Data excerpts

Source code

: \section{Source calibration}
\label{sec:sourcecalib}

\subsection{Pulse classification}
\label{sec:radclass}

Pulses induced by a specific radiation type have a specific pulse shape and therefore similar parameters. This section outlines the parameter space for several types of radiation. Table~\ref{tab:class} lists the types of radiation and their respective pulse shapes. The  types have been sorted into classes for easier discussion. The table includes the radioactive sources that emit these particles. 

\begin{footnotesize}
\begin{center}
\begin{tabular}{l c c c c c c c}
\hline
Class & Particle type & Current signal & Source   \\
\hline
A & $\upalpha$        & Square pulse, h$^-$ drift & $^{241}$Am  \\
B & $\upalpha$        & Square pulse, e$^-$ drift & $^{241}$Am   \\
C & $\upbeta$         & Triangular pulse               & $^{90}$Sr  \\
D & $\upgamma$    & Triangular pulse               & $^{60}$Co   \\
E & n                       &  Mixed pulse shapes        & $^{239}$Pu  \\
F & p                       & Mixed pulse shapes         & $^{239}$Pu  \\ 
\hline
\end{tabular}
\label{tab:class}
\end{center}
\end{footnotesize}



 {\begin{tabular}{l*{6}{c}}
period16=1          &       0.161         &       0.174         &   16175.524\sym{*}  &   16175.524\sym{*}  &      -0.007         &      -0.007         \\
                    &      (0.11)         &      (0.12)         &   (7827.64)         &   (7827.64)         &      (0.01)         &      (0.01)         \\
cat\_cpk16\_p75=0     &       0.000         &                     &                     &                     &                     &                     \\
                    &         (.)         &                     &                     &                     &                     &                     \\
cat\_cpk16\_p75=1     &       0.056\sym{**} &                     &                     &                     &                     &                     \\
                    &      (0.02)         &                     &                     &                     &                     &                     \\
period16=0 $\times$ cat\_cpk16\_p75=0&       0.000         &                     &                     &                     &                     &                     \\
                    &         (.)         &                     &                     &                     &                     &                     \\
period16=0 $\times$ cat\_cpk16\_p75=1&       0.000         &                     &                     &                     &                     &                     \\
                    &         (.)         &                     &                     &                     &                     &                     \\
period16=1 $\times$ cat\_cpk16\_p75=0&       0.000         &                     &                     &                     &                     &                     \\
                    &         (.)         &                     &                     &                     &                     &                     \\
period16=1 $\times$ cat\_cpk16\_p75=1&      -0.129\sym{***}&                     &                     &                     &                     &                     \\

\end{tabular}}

Try it
What is needed is an exact copy of all the records.

Solution to this task
Source code

: \section{Source calibration}
\label{sec:sourcecalib}

\subsection{Pulse classification}
\label{sec:radclass}

Pulses induced by a specific radiation type have a specific pulse shape and therefore similar parameters. This section outlines the parameter space for several types of radiation. Table~\ref{tab:class} lists the types of radiation and their respective pulse shapes. The  types have been sorted into classes for easier discussion. The table includes the radioactive sources that emit these particles. 

\begin{footnotesize}
\begin{center}
\begin{tabular}{l c c c c c c c}
\hline
Class & Particle type & Current signal & Source   \\
\hline
A & $\upalpha$        & Square pulse, h$^-$ drift & $^{241}$Am  \\
B & $\upalpha$        & Square pulse, e$^-$ drift & $^{241}$Am   \\
C & $\upbeta$         & Triangular pulse               & $^{90}$Sr  \\
D & $\upgamma$    & Triangular pulse               & $^{60}$Co   \\
E & n                       &  Mixed pulse shapes        & $^{239}$Pu  \\
F & p                       & Mixed pulse shapes         & $^{239}$Pu  \\ 
\hline
\end{tabular}
\label{tab:class}
\end{center}
\end{footnotesize}



 {\begin{tabular}{l*{6}{c}}
period16=1          &       0.161         &       0.174         &   16175.524\sym{*}  &   16175.524\sym{*}  &      -0.007         &      -0.007         \\
                    &      (0.11)         &      (0.12)         &   (7827.64)         &   (7827.64)         &      (0.01)         &      (0.01)         \\
cat\_cpk16\_p75=0     &       0.000         &                     &                     &                     &                     &                     \\
                    &         (.)         &                     &                     &                     &                     &                     \\
cat\_cpk16\_p75=1     &       0.056\sym{**} &                     &                     &                     &                     &                     \\
                    &      (0.02)         &                     &                     &                     &                     &                     \\
period16=0 $\times$ cat\_cpk16\_p75=0&       0.000         &                     &                     &                     &                     &                     \\
                    &         (.)         &                     &                     &                     &                     &                     \\
period16=0 $\times$ cat\_cpk16\_p75=1&       0.000         &                     &                     &                     &                     &                     \\
                    &         (.)         &                     &                     &                     &                     &                     \\
period16=1 $\times$ cat\_cpk16\_p75=0&       0.000         &                     &                     &                     &                     &                     \\
                    &         (.)         &                     &                     &                     &                     &                     \\
period16=1 $\times$ cat\_cpk16\_p75=1&      -0.129\sym{***}&                     &                     &                     &                     &                     \\

\end{tabular}}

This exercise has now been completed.